【柔道部物語:東京で一番強い女子部員】
都内の武道系大学の柔道部を卒業した後、7年程九州方面へ転勤し、東京に戻って来た時のお話です。
卒業後、まともに柔道を続けていなかったのですが、補欠の補欠である自分でもなんとかなると甘い考えもあり、遊びがてら稽古に参加しました。
監督は、学生時代と変わっていませんが、後輩がコーチとして、学生に指導していました。後輩は1年生の時からレギュラーで、業団に籍を置く傍ら、コーチとしています。
土曜日の夕方、キャプテンとマネージャーに許可をもらい、稽古に参加する事にしました。
学生時代は、あれ程稽古などしたくなかったのですが、自分から道場へ行くとは、変な気持ちです。
キャプテンから紹介された後、一緒に準備体操をしていると、後輩のコーチが道場にやってきて、めずらしいお客に気が付き、声をかけてきました。
大学生は、大変強くてスタミナもあり、歯も立ちませんでした。

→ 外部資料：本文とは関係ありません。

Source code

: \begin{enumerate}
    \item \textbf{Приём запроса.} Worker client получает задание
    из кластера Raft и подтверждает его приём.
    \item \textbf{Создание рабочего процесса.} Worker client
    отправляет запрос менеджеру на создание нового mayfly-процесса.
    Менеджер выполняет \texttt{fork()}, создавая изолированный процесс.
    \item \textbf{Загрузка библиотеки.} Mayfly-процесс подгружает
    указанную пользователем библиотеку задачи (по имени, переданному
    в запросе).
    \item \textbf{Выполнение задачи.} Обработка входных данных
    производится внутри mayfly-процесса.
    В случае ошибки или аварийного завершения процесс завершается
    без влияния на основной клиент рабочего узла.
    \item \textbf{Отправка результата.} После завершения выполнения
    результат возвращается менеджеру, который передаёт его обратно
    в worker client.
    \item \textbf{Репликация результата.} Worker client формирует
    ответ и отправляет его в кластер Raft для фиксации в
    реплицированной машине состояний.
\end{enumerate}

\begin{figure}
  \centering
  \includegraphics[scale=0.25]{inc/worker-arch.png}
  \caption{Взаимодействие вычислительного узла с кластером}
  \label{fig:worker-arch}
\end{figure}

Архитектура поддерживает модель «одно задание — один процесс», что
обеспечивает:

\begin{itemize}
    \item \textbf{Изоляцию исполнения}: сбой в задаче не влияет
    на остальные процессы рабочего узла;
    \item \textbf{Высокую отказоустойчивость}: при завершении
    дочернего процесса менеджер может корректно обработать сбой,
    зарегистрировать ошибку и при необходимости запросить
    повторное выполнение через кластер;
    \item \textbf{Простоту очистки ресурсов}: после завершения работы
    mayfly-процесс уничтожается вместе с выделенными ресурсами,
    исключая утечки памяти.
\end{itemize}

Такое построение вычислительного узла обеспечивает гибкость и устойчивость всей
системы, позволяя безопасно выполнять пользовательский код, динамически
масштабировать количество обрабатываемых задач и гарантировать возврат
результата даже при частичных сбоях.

少し休んでいると、新しい学生がやって来て、引き続き稽古を行い、さらに自分の体力の無さを実感してしまいました。
現役学生の強さを実感していると、小柄な女子部員がやって来て、稽古する事になりました。(学生時代には、女子部員はいませんでした)
男子部員には、歯が立ちませんでしたが、女子部員となら、という甘い考えが、一瞬のうちに打ち砕かれることになろうとは、夢にも思いませんでした。
組んだ瞬間、もの凄い力で襟と袖を取られ、バランスを崩したところに、足をすくわれ、何とか持ち直したところ、懐に入り込まれた瞬間、天井が視界に入り、背中に衝撃が走り投げられたことに気が付きました。
立ち上がり再び組むと、左右に揺さぶられて、耐えていた所に、大外刈りで投げられ、時間終了まで手も足も出ない程、コテンパンに投げ続けられて、先輩の面目丸つぶれです。
息も絶え絶え状態で、礼をして休んでいると、監督がにやにやしながら、やって来ました。
どうやら、稽古をしていた女子部員は、東京で一番強く、女子では稽古には、ならず男子と稽古している様で、監督から自分と稽古してくるように、指示されて稽古してくれた様です。
その後、監督からの指示で、他の女子部員と寝技をし、目茶苦茶に抑え込まれ、終了後に道着を見てみると、胸に日の丸が刺繍されており、日本表候補の一人でした。
当時の女子柔道部は、全国でも1位2位の強豪で、私が逆立ちしてもかなう相手では、無かったようです。
しばらく、週末に大学の道場へ稽古に通っていましたが、仕事が忙しくなり自然と行かなくなってしまった30年程前の懐かしい思い出です。